WHAT NEEDS TO BE DONE:
Please find all lines in the data that hold the string "noitemsep" and copy them.

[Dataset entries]

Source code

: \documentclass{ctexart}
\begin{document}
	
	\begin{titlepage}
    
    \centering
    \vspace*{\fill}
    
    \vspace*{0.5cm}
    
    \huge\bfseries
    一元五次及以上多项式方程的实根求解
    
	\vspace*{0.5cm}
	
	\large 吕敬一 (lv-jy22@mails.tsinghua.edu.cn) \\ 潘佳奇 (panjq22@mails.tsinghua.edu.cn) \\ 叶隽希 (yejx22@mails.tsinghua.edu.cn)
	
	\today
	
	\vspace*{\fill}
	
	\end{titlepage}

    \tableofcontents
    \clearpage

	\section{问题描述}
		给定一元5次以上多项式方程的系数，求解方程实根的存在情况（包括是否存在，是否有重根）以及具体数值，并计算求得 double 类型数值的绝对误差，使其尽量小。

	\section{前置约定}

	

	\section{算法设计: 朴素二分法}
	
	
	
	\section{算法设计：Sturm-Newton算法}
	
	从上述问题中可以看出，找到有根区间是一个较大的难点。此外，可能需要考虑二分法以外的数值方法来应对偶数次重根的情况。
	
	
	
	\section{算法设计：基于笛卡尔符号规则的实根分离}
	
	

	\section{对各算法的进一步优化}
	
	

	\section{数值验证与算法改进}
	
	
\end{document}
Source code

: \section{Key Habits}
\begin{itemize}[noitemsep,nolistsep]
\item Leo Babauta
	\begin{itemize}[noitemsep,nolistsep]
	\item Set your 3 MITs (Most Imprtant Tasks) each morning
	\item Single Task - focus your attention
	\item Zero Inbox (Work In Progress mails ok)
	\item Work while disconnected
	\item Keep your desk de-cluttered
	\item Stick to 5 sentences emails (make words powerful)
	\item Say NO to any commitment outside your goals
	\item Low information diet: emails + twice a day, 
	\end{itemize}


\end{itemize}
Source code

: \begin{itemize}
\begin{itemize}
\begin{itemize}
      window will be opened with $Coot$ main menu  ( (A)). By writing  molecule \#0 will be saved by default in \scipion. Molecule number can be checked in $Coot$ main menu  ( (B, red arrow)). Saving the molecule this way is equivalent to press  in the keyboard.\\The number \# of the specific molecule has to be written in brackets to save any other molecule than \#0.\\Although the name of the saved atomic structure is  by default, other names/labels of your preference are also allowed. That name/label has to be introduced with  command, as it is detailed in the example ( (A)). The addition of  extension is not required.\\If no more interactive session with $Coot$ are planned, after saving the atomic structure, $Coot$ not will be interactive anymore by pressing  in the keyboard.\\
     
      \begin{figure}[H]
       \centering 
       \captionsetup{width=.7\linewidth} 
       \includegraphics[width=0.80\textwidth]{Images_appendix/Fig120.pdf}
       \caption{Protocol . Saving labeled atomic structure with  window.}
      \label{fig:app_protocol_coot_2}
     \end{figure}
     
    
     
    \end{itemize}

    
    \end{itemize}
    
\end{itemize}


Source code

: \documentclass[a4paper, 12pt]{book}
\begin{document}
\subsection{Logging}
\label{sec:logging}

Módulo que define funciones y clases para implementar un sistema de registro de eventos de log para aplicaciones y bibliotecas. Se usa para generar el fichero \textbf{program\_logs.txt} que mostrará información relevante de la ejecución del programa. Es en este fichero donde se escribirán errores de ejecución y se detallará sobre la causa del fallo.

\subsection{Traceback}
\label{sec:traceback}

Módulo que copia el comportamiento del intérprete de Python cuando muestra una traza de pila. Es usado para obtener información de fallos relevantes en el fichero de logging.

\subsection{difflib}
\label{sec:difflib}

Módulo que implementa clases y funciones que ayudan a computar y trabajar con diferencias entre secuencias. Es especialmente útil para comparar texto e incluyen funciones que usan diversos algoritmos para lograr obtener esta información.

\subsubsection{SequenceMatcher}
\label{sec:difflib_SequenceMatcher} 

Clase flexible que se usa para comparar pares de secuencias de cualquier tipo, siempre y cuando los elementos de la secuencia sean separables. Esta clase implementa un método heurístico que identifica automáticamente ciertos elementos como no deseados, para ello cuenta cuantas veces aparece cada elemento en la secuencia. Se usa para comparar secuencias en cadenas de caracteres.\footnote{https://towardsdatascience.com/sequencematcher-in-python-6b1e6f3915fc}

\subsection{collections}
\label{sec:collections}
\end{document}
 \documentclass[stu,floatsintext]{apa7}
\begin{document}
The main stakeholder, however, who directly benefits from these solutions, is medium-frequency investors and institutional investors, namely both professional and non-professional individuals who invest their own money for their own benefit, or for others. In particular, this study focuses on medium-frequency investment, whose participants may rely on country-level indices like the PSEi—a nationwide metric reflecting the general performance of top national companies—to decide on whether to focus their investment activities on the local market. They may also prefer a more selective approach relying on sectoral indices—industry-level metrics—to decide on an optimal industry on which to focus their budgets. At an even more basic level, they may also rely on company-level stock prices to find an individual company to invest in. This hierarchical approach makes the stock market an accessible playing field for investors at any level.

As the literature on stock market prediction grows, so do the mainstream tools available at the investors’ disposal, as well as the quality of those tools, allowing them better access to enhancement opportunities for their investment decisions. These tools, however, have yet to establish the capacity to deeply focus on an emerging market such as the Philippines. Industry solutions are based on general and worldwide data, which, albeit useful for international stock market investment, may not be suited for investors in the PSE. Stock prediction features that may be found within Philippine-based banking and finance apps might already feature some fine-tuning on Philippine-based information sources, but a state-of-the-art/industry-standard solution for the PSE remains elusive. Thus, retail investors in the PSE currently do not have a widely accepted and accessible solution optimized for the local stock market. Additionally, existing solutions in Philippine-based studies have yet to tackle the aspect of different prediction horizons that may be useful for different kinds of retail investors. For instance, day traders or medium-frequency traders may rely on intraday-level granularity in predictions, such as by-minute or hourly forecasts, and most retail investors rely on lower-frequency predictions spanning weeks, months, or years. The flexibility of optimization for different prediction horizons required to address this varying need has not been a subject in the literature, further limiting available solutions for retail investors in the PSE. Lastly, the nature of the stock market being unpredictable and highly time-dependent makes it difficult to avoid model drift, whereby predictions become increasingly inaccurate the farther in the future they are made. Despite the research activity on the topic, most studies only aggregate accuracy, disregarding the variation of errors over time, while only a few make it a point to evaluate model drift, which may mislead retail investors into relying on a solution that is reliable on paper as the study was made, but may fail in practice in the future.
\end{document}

EXERCISE ANSWER:
\begin{itemize}[noitemsep,nolistsep]
	\begin{itemize}[noitemsep,nolistsep]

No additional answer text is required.